[Saved entries]
"""

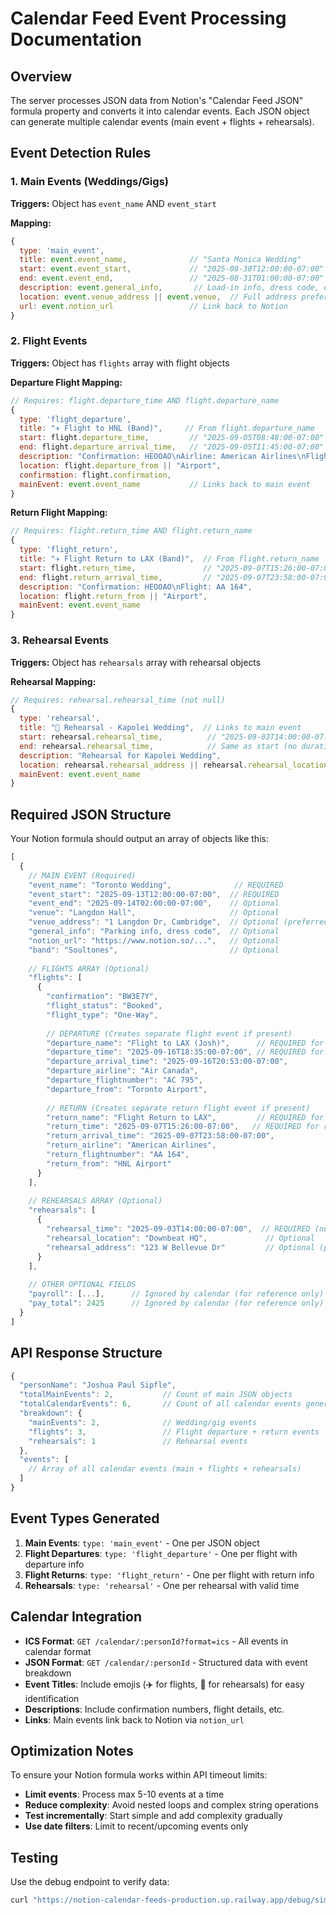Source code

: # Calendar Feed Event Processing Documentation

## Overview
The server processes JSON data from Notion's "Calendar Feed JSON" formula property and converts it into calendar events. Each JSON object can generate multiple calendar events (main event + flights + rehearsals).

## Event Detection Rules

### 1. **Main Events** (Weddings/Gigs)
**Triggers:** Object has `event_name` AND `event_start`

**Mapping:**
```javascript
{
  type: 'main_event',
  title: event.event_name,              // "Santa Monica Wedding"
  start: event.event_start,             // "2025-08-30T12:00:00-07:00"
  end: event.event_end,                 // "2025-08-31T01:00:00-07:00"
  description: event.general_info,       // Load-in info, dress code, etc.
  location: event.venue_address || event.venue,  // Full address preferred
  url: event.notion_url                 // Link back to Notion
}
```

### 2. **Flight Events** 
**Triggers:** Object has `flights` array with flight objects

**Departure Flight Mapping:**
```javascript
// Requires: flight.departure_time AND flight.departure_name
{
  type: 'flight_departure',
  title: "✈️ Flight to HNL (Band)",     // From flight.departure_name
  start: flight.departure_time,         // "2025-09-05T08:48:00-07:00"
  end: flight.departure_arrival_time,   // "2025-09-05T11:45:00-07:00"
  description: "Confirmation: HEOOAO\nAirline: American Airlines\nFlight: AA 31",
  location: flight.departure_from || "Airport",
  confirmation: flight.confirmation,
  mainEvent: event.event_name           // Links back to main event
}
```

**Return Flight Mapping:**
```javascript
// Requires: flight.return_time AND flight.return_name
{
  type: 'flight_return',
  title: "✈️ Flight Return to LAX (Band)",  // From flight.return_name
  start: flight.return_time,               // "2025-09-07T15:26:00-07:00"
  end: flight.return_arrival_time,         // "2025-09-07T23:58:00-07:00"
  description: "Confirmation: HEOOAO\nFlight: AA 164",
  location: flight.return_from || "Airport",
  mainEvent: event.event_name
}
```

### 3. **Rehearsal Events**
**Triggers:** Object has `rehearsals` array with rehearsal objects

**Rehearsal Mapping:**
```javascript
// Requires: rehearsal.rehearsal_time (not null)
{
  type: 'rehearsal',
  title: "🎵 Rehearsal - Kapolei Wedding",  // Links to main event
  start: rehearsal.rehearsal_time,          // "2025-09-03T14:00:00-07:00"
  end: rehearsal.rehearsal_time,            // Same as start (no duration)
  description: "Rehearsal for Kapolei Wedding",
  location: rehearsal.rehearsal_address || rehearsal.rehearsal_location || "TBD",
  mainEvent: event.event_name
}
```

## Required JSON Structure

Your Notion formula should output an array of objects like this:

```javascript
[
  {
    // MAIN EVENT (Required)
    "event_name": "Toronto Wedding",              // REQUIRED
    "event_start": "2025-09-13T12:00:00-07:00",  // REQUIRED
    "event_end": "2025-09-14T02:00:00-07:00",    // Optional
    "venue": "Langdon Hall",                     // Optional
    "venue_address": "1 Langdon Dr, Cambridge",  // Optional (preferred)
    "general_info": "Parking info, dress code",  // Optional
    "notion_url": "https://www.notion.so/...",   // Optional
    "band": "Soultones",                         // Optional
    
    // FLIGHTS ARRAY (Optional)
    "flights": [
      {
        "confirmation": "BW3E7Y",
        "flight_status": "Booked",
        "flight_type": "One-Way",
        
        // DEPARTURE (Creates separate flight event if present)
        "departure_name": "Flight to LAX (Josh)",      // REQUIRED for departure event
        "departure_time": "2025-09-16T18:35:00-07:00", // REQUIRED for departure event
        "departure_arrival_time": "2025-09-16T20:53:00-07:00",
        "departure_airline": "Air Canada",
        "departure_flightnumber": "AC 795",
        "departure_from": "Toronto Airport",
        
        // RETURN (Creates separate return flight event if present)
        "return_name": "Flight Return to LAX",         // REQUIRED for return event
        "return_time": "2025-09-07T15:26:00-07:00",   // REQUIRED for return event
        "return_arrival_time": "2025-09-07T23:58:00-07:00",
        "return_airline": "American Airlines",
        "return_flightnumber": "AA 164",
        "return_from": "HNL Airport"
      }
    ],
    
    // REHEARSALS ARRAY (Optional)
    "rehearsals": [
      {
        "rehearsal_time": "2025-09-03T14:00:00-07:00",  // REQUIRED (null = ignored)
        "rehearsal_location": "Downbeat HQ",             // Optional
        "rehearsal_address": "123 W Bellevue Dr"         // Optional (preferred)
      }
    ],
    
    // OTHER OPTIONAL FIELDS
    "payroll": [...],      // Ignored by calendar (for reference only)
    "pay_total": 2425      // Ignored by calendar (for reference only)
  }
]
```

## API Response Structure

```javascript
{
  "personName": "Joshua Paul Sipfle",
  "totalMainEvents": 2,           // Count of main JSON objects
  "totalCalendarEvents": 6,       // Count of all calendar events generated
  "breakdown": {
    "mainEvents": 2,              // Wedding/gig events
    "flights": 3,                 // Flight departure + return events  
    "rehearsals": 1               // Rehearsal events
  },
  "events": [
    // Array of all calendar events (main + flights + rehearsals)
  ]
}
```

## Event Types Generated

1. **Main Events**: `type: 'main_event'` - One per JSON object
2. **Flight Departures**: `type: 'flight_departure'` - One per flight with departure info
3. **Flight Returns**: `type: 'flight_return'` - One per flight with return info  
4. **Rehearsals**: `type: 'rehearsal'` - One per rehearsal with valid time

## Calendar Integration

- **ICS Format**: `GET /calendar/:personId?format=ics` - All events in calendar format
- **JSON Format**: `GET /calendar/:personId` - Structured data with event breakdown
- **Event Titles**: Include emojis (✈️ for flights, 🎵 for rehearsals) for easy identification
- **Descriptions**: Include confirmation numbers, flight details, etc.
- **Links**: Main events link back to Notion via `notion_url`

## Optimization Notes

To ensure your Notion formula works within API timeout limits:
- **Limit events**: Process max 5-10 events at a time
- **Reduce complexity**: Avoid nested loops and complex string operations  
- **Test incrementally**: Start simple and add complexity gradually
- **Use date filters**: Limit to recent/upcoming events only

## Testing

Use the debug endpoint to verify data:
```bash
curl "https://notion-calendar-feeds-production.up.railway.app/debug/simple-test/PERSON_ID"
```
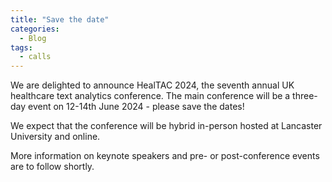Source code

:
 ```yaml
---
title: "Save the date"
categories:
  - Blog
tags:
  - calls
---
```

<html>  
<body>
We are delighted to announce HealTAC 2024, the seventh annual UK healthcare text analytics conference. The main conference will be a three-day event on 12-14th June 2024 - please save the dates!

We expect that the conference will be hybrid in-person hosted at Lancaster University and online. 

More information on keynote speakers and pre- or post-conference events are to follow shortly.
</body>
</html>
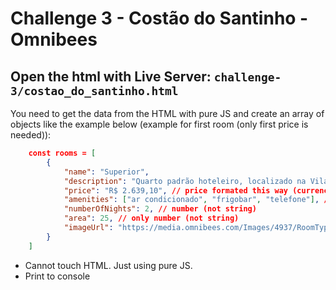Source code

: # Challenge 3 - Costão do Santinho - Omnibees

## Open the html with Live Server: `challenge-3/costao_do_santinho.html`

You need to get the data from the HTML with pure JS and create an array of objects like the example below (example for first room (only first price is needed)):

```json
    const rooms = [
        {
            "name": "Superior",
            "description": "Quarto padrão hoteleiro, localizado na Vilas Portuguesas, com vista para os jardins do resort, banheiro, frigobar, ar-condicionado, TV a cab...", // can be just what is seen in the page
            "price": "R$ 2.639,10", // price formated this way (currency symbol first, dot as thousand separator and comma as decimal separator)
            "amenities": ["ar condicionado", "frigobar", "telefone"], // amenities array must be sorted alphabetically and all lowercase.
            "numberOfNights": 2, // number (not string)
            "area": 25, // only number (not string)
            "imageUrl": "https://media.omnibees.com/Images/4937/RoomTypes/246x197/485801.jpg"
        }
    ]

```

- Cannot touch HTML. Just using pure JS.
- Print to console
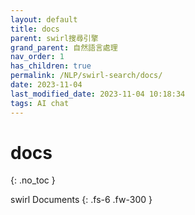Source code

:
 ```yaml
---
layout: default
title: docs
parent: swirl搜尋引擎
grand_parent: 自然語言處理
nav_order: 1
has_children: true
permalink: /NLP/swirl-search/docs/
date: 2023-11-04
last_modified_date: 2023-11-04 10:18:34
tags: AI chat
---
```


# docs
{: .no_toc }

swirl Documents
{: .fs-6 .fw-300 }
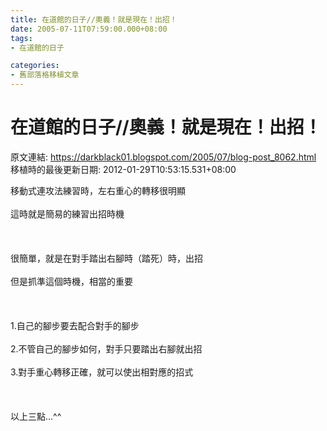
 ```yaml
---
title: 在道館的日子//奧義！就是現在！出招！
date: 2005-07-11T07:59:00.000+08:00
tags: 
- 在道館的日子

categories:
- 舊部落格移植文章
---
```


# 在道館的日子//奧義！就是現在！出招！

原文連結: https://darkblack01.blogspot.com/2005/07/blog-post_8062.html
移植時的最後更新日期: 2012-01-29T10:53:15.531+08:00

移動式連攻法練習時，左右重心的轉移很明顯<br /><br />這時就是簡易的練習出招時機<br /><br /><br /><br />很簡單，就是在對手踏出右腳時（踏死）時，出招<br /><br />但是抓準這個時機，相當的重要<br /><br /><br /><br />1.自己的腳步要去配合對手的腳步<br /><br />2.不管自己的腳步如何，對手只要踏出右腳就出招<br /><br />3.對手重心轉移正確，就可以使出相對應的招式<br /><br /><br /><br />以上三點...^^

"""

## Exercise objective
Look through the data and gather every line with the string "Links" in it.

## Exercise result
  mainEvent: event.event_name           // Links back to main event
  title: "🎵 Rehearsal - Kapolei Wedding",  // Links to main event
- **Links**: Main events link back to Notion via `notion_url`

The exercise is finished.